Bougie contended that Bankruptcy Code Section 523(a) is unambiguous and should be given its plain meaning.
Section 523(a), the court said, “appears to create a general rule that a debt isn't dischargeable in bankruptcy if the debtor failed to list the creditor, with his correct address, in time to permit the creditor to timely file a proof of claim.”
Livingston argued that “timely” doesn't necessarily mean by the claims bar date, but rather means in time for the creditor to protect his right to share in any distribution.
The bankruptcy court adopted Bougie's interpretation of Section 523(a), the court said.
The district court, however, rejected the mechanical application of Section 523(a)(3)(A) because it produces a result that is contrary to the expressed intent of Congress. Congress meant to overrule Birkett v. Columbia Bank, 195 U.S. 345 (1904), when it passed the 1978 Bankruptcy Reform Act, the court said, and a strictly literal reading of Section 523(a) leads to the same “inflexible, creditor-focused analysis” applied in Birkett.

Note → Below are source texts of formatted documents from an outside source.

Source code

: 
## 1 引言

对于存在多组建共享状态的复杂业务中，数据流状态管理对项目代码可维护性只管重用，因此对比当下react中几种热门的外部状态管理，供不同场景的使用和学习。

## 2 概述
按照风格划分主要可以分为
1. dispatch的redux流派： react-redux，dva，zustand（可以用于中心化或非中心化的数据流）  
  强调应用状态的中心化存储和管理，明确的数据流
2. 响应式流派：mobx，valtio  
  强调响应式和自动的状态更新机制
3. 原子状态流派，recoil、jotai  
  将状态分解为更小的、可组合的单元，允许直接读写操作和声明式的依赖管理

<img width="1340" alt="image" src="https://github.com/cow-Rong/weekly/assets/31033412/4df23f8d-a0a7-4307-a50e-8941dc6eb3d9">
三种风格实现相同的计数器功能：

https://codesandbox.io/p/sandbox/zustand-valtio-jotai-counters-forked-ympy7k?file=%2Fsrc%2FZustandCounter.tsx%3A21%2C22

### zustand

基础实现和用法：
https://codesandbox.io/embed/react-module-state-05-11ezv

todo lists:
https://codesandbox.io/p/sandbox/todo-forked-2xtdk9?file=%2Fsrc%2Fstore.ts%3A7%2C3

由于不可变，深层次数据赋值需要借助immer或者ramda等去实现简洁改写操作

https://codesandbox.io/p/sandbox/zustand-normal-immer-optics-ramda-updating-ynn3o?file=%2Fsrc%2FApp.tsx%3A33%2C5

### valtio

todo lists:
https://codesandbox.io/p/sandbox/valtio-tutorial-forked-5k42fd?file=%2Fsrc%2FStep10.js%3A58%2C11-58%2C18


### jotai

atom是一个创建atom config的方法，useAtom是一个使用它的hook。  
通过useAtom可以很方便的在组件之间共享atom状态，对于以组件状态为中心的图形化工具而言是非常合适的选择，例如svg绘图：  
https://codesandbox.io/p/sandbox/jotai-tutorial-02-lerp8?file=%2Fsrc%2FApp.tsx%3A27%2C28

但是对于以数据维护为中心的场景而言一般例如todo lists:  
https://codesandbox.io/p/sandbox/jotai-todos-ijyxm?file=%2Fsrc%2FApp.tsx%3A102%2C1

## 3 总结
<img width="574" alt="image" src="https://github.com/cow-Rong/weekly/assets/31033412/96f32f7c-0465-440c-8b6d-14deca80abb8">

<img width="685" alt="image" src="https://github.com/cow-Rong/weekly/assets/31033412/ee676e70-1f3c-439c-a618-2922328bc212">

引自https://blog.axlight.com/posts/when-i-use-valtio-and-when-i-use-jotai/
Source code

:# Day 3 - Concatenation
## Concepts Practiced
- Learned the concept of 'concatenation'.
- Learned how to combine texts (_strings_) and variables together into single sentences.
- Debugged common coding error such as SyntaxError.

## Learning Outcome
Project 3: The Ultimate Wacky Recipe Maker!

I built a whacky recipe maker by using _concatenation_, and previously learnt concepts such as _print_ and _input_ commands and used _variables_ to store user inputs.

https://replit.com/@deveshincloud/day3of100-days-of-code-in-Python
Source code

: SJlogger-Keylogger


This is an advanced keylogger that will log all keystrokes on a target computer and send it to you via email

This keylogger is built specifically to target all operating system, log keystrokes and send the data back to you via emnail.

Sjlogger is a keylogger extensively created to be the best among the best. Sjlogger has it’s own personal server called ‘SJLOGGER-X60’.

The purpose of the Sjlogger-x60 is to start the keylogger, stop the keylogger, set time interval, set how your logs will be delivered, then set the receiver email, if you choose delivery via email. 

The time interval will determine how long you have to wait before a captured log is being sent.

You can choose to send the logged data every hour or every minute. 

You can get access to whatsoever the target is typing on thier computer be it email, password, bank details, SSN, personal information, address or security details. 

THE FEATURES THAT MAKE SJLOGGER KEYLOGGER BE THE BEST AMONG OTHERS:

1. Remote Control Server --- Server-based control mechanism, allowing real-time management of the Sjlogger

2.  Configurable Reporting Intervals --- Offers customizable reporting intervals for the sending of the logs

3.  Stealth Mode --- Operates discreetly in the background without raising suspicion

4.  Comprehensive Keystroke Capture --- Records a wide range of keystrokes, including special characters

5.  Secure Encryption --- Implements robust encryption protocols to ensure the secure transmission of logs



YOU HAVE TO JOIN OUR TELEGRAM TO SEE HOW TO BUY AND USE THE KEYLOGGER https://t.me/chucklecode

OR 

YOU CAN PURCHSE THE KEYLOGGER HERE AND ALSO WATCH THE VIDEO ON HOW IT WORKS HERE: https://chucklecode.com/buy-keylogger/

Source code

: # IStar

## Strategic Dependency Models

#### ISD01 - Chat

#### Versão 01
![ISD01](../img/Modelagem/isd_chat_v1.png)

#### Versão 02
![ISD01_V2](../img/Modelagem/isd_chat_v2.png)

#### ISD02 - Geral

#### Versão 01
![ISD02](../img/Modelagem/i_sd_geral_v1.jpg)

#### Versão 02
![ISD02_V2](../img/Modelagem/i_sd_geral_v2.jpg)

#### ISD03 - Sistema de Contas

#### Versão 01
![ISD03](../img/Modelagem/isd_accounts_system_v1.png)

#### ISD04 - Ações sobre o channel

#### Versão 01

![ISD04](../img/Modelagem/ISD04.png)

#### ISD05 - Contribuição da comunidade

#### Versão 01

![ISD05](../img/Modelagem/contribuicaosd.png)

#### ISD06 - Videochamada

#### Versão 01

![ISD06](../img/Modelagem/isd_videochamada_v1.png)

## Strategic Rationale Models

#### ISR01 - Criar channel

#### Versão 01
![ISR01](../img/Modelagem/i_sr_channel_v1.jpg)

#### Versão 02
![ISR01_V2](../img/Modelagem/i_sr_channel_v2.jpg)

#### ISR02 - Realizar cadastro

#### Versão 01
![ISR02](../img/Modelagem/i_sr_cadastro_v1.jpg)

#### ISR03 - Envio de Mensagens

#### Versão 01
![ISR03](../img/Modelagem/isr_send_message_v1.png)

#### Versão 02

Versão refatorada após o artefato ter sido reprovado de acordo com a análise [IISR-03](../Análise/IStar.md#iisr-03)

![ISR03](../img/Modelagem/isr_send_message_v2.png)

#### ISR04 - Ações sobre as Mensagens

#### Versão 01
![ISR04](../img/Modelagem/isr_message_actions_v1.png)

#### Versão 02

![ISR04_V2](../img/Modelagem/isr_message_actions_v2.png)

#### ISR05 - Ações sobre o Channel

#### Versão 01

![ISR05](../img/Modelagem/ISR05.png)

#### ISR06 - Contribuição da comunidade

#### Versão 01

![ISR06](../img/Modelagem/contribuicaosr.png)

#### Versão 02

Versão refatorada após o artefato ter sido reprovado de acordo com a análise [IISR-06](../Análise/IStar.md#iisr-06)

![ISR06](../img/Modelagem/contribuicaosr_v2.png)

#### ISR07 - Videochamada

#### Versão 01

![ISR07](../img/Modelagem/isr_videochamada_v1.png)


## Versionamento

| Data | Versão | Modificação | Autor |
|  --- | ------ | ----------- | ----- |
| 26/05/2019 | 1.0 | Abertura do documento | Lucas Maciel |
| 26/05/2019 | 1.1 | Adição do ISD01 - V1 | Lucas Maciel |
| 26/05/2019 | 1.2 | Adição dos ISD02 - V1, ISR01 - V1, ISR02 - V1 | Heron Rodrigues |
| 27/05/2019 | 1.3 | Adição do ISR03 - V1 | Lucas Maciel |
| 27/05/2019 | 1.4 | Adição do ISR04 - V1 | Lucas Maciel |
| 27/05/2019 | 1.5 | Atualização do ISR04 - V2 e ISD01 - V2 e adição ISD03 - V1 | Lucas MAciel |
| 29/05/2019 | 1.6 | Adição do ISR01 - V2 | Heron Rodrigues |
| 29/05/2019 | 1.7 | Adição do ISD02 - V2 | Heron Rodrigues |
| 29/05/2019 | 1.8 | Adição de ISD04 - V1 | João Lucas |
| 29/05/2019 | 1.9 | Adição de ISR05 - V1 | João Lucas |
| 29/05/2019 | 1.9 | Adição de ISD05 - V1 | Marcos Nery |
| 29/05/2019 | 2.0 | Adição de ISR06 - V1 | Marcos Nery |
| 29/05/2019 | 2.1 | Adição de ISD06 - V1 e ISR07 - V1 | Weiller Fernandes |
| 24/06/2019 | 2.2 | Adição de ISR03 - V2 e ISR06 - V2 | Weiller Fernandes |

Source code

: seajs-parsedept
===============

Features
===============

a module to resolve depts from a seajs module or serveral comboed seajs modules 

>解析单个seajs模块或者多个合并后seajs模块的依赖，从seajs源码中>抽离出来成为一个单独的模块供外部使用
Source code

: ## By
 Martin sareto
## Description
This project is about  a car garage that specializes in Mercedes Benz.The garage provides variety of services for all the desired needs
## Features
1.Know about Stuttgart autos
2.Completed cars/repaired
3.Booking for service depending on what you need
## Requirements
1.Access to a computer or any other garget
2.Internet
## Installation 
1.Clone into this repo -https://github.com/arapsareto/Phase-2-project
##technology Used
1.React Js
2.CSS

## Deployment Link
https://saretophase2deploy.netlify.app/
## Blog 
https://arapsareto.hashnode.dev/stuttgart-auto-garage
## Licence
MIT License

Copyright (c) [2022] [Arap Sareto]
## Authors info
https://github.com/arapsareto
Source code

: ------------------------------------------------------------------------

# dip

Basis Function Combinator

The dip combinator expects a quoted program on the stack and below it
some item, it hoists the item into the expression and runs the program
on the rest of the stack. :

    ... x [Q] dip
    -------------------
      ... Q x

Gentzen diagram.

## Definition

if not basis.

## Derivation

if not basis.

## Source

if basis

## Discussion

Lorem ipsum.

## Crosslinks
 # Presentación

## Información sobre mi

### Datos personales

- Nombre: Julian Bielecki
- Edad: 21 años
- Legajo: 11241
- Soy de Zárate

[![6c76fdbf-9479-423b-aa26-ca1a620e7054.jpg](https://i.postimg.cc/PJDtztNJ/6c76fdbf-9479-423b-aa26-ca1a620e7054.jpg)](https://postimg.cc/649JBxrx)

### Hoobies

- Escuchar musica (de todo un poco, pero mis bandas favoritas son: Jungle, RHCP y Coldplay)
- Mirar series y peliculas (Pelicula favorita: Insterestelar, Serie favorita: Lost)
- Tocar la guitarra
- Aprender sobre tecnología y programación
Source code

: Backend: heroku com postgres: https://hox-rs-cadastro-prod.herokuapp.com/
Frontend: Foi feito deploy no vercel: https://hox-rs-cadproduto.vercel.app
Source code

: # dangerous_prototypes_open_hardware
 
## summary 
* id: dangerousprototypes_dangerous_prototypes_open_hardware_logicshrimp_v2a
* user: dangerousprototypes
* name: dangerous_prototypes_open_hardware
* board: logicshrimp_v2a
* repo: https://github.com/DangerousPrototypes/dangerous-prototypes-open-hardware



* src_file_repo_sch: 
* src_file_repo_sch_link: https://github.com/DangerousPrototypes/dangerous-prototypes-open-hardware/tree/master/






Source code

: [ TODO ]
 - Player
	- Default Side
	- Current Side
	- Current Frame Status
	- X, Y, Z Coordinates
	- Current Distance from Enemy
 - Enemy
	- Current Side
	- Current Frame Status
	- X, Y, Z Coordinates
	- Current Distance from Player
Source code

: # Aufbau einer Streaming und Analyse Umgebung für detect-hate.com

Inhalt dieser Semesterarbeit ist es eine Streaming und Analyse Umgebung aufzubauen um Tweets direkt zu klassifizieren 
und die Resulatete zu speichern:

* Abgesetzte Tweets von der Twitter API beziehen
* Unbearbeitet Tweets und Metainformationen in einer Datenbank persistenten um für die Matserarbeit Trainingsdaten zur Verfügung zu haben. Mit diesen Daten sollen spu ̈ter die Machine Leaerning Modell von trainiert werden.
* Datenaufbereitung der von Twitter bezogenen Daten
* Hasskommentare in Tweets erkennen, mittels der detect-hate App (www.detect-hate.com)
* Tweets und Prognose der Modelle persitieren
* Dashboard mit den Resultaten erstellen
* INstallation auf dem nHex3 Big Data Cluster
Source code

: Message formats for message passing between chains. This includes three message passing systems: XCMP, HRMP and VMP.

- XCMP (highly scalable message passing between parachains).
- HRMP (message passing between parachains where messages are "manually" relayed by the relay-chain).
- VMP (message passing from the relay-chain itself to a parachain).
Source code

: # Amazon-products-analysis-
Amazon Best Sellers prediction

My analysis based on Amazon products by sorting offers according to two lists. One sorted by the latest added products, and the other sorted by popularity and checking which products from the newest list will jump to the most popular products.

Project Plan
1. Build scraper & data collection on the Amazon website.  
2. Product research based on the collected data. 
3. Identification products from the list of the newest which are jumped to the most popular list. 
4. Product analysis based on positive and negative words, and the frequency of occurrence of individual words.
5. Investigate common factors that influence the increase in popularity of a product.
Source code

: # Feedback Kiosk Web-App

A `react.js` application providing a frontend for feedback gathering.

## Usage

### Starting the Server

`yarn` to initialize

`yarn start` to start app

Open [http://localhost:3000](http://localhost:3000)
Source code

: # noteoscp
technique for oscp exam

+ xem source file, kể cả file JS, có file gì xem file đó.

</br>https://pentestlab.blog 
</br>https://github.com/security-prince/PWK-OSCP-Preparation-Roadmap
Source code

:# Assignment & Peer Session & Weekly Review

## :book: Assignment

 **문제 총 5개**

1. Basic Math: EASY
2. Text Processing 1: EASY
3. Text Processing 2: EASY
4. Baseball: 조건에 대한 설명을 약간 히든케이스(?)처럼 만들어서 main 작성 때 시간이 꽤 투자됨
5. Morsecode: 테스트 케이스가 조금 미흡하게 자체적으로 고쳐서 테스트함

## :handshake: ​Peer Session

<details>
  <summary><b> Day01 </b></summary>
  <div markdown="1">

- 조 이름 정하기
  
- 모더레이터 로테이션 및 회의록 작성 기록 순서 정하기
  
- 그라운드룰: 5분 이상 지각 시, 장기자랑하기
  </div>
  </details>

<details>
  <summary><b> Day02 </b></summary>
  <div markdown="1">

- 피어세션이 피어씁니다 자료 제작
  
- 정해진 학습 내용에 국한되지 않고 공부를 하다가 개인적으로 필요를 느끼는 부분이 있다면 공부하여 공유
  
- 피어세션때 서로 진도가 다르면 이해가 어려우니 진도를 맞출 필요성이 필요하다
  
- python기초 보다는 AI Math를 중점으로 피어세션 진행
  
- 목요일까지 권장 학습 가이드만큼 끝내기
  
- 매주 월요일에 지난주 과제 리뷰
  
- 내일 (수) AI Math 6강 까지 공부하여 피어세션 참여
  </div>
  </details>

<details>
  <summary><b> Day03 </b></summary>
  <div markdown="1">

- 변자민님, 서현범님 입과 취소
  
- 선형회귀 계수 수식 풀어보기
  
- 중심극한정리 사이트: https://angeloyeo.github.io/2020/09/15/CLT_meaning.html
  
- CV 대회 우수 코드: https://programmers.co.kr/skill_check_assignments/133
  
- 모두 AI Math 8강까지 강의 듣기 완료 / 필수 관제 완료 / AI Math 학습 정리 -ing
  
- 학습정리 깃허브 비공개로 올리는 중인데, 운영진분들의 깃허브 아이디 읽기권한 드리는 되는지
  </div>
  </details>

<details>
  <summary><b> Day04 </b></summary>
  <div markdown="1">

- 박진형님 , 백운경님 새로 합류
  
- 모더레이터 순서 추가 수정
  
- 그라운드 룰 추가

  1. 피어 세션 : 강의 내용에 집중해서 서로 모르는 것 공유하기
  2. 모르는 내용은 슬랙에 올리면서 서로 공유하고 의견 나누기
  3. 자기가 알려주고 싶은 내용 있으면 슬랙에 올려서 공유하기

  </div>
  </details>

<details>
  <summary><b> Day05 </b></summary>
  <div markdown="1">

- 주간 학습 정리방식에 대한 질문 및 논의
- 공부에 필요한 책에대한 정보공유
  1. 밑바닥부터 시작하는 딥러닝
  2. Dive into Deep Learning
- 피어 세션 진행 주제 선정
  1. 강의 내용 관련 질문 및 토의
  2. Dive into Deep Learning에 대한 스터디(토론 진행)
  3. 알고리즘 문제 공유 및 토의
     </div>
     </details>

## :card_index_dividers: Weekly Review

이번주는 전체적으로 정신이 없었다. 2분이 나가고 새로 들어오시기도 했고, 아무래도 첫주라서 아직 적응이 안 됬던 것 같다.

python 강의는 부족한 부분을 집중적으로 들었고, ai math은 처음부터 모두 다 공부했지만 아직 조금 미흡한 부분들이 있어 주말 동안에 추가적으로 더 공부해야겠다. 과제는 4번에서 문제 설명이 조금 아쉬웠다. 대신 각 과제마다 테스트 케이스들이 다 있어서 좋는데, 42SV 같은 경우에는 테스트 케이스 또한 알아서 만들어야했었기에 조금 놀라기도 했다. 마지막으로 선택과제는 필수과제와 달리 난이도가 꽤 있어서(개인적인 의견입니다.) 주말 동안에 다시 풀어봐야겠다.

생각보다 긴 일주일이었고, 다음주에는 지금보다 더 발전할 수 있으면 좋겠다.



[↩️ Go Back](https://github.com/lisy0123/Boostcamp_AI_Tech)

The equitable approach adopted by the Fifth, Seventh, and Eleventh Circuits achieves Congress's purpose and balances the interests of the debtor and creditors, the court said.
The court also rejected the debtor's argument interpreting “timely” as used in Section 523(a) to mean in time to participate in distribution of the estate and not by the claims bar date. This approach was taken by the Sixth circuit, the court said.
Section 726(a)(2)(C), the court said, which governs distribution of the estate in a Chapter 7 case, provides that an allowed unsecured claim that is “tardily filed” by the creditor has the same priority as an allowed unsecured claim that is “timely filed under § 501,” as long as the creditor didn't have notice or actual knowledge of the bankruptcy “in time for timely filing of a proof of such claim under section 501(a) of this title” and the proof of claim is filed “in time to permit payment of such claim.”
The court distinguished between “timely filed” and “tardily filed.” Rule 3002(c) of the Federal Rules of Bankruptcy Procedure states that “a proof of claim is timely filed if it is filed not later than 90 days after the first date set for the meeting of creditors called under § 341(a) of the Code,” the court said. Thus, “timely filed” is defined by reference to the claims bar date, the court said.
Interpreting “timely filed” as used in Section 523(a)(3)(A) to include tardily filed proofs of claim under Section 726(a)(2)(C) is a “strained interpretation of statutory text,” the court said.
A better approach, the court said, is to consider Section 726(a)(2)(C) as part of the prejudice analysis that makes up the third prong of the Stone equitable text. Where the outcome for the omitted creditor and other creditors would be the same regardless of whether the omitted creditor had received notice before or after the claims bar date, the third prong of Stone weighs heavily in favor of finding the debt dischargeable, the court said.
Andrew S. Goldstein and Garren R. Laymon, Magee Goldstein Laskey & Sayers, P.C., Roanoke, Va., represented appellant/debtor Jeffery and Nancy Livingston; David O. Williamson, Brumberg Mackey Wall P.L.C., Roanoke, Va., represented appellee/creditor Marc Bougie.